Incluso cuando uno escribe sobre un tema ficticio, esa experiencia y esa edad te aportan la ventaja de la perspectiva. Llegado a una cierta edad, uno ha visto las cosas y a las personas, las ha observado por arriba, por abajo, por delante y por detras… y sabe de lo que habla. Sin ir más lejos, esto es toda una ventaja para construir personajes complejos que se han enriquecido a lo largo de los años con una diversidad de vivencias, habilidades y conocimientos.

Otra fortaleza es la disciplina. Los logros no se consiguen por casualidad. Llegan porque uno trabaja para hacerlos realidad. Cuando alguien ha alcanzado ciertos niveles en la vida es porque ha trabajado a diario para llegar ahí, porque tiene la constancia necesaria para mantener un esfuerzo en el tiempo hasta ver resultados.

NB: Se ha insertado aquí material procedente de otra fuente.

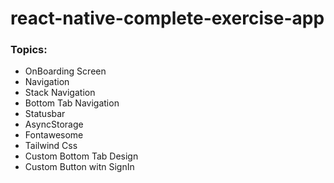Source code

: # react-native-complete-exercise-app

### Topics:

- OnBoarding Screen
- Navigation
- Stack Navigation
- Bottom Tab Navigation
- Statusbar
- AsyncStorage
- Fontawesome
- Tailwind Css
- Custom Bottom Tab Design
- Custom Button witn SignIn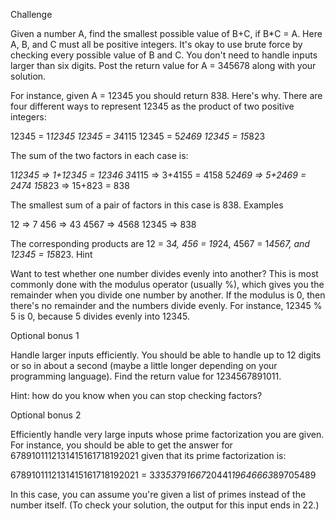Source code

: Challenge

Given a number A, find the smallest possible value of B+C, if B*C = A. Here A, B, and C must all be positive integers. It's okay to use brute force by checking every possible value of B and C. You don't need to handle inputs larger than six digits. Post the return value for A = 345678 along with your solution.

For instance, given A = 12345 you should return 838. Here's why. There are four different ways to represent 12345 as the product of two positive integers:

12345 = 1*12345
12345 = 3*4115
12345 = 5*2469
12345 = 15*823

The sum of the two factors in each case is:

1*12345 => 1+12345 = 12346
3*4115 => 3+4155 = 4158
5*2469 => 5+2469 = 2474
15*823 => 15+823 = 838

The smallest sum of a pair of factors in this case is 838.
Examples

12 => 7
456 => 43
4567 => 4568
12345 => 838

The corresponding products are 12 = 3*4, 456 = 19*24, 4567 = 1*4567, and 12345 = 15*823.
Hint

Want to test whether one number divides evenly into another? This is most commonly done with the modulus operator (usually %), which gives you the remainder when you divide one number by another. If the modulus is 0, then there's no remainder and the numbers divide evenly. For instance, 12345 % 5 is 0, because 5 divides evenly into 12345.


Optional bonus 1

Handle larger inputs efficiently. You should be able to handle up to 12 digits or so in about a second (maybe a little longer depending on your programming language). Find the return value for 1234567891011.

Hint: how do you know when you can stop checking factors?


Optional bonus 2

Efficiently handle very large inputs whose prime factorization you are given. For instance, you should be able to get the answer for 6789101112131415161718192021 given that its prime factorization is:

6789101112131415161718192021 = 3*3*3*53*79*1667*20441*19646663*89705489

In this case, you can assume you're given a list of primes instead of the number itself. (To check your solution, the output for this input ends in 22.)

Si ese amor por la literatura ha estado presente en ti durante todos estos años, es por algo. Eso indica que forma parte de la persona de una manera íntima y esencial. Este es mi consejo: escucha a tu corazón. Él está proclamando lo que te conviene. Te ha esperado hasta ahora, pero ya ha llegado el momento de actuar. No se puede negar a la naturaleza. Ahora puedes permitirte el lujo de reservar las primeras horas del día para lo que de verdad te importa. Empuña la pluma o, más bien, siéntate delante del ordenador y empieza a escribir.

Quizás un treintañero tiene toda la vida por delante. Quizás sí y quizás no porque eso nunca se sabe. Digamos que sí. Pero ¿de cuántas horas dispone cada día para la literatura? ¿Cuántos minutos libres le quedan para escribir mientras está luchando a brazo partido para abrirse camino en la vida? Nunca se me olvidará algo que contaba Jaime Gil de Biedma en sus diarios. Cuando él estaba trabajando para la Tabacalera, tenía épocas en que se veía obligado a elegir entre leer y escribir. El día no le daba para las dos cosas: sí leía, no podía escribir y al revés. Él lo vivía como una tortura. Para un escritor, escribir y leer son como comer y beber. ¿Qué hago? ¿Me quedo sin comer o me quedo sin beber? El joven Gil de Biedma habría dado cualquier cosa por dedicar el día a leer, a escribir o a lo que le dé a uno la gana.

Y no saber por dónde empezar tampoco es inconveniente. Se pueden hacer cursos. También puedes trabajar con un guía que te oriente y te apoye. No es solamente la orientación. El hecho de trabajar con alguien te genera una responsabilidad. Muchas veces, uno tiraría la toalla estando solo. Sin embargo, cuando se ha comprometido a escribir un libro y tiene que rendir cuentas, esa puede ser la diferencia entre llegar hasta el final y quedarse tirado a mitad de camino. Ha llegado el momento de invertir en ti mismo.

Tu experiencia es irrepetible, tu voz es única. Tu libro también lo será. Ten el valor y la generosidad de convertir tu sueño en realidad. En ese proceso cambiarás, crecerás y tendrás el privilegio de cambiar las vidas de tus lectores.